Isu yang mengemuka kali ini adalah rencana pertemuan Presiden Prabowo Subianto dengan Ketua Umum PDI Perjuangan, Megawati Soekarnoputri.
“Yang paling penting dari pertemuan itu adalah stabilitas,” ujar As’ad dengan nada datar namun penuh penekanan, Selasa (20/8/2025). Menurutnya, dukungan partai sebesar PDI Perjuangan akan memberi ruang gerak lebih luas bagi pemerintahan yang baru berjalan beberapa bulan.
Dengan sokongan itu, lanjut As’ad, Prabowo bisa lebih leluasa melaksanakan program-program strategis tanpa terhambat riak politik. “Kalau komunikasi ini berjalan baik, rakyat juga akan merasakan manfaatnya. Kebijakan tidak lagi tersandera oleh tarik-menarik kepentingan,” katanya.
As’ad menilai, silaturahmi politik semacam itu bukan hal baru dalam tradisi politik Indonesia. Rivalitas memang kerap terjadi, tetapi pada saat yang sama rekonsiliasi juga kerap menjadi jalan untuk menjaga keseimbangan.
“Pertemuan itu bisa menjadi simbol, bahwa kepentingan bangsa lebih besar daripada kepentingan kelompok,” ujarnya.

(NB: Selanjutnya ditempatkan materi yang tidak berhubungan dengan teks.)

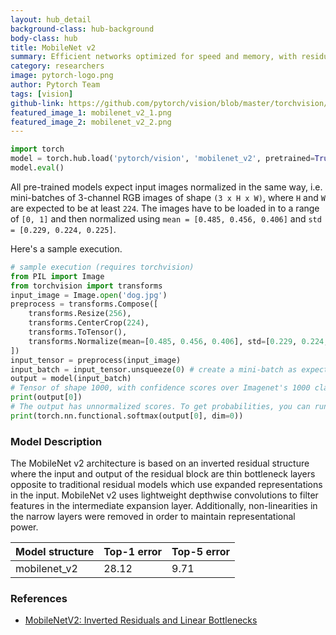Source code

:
 ```yaml
---
layout: hub_detail
background-class: hub-background
body-class: hub
title: MobileNet v2
summary: Efficient networks optimized for speed and memory, with residual blocks
category: researchers
image: pytorch-logo.png
author: Pytorch Team
tags: [vision]
github-link: https://github.com/pytorch/vision/blob/master/torchvision/models/mobilenet.py
featured_image_1: mobilenet_v2_1.png
featured_image_2: mobilenet_v2_2.png
---
```


```python
import torch
model = torch.hub.load('pytorch/vision', 'mobilenet_v2', pretrained=True)
model.eval()
```

All pre-trained models expect input images normalized in the same way,
i.e. mini-batches of 3-channel RGB images of shape `(3 x H x W)`, where `H` and `W` are expected to be at least `224`.
The images have to be loaded in to a range of `[0, 1]` and then normalized using `mean = [0.485, 0.456, 0.406]`
and `std = [0.229, 0.224, 0.225]`.

Here's a sample execution.

```python
# sample execution (requires torchvision)
from PIL import Image
from torchvision import transforms
input_image = Image.open('dog.jpg')
preprocess = transforms.Compose([
    transforms.Resize(256),
    transforms.CenterCrop(224),
    transforms.ToTensor(),
    transforms.Normalize(mean=[0.485, 0.456, 0.406], std=[0.229, 0.224, 0.225]),
])
input_tensor = preprocess(input_image)
input_batch = input_tensor.unsqueeze(0) # create a mini-batch as expected by the model
output = model(input_batch)
# Tensor of shape 1000, with confidence scores over Imagenet's 1000 classes
print(output[0])
# The output has unnormalized scores. To get probabilities, you can run a softmax on it.
print(torch.nn.functional.softmax(output[0], dim=0))

```

### Model Description

The MobileNet v2 architecture is based on an inverted residual structure where the input and output of the residual block are thin bottleneck layers opposite to traditional residual models which use expanded representations in the input. MobileNet v2 uses lightweight depthwise convolutions to filter features in the intermediate expansion layer. Additionally, non-linearities in the narrow layers were removed in order to maintain representational power.

| Model structure | Top-1 error | Top-5 error |
| --------------- | ----------- | ----------- |
|  mobilenet_v2       | 28.12       | 9.71       |


### References

 - [MobileNetV2: Inverted Residuals and Linear Bottlenecks](https://arxiv.org/abs/1801.04381)
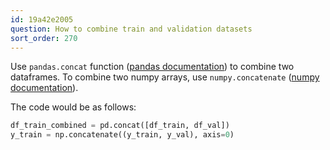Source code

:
 ```yaml
---
id: 19a42e2005
question: How to combine train and validation datasets
sort_order: 270
---
```


Use `pandas.concat` function ([pandas documentation](https://pandas.pydata.org/docs/reference/api/pandas.concat.html)) to combine two dataframes. To combine two numpy arrays, use `numpy.concatenate` ([numpy documentation](https://numpy.org/doc/stable/reference/generated/numpy.concatenate.html)).

The code would be as follows:

```python
df_train_combined = pd.concat([df_train, df_val])
y_train = np.concatenate((y_train, y_val), axis=0)
```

As’ad menambahkan, publik kini menunggu konsistensi pemerintah dalam menjaga koalisi yang sehat. Yang ditunggu masyarakat, kata dia, bukan lagi pertarungan politik, melainkan hasil nyata berupa stabilitas ekonomi, kepastian hukum, dan peningkatan kesejahteraan.
Wawancara sore itu ditutup dengan keheningan sejenak. Namun pesan KH As’ad masih terngiang: stabilitas adalah harga mahal dalam politik, dan pertemuan dua tokoh besar bangsa bisa menjadi kuncinya.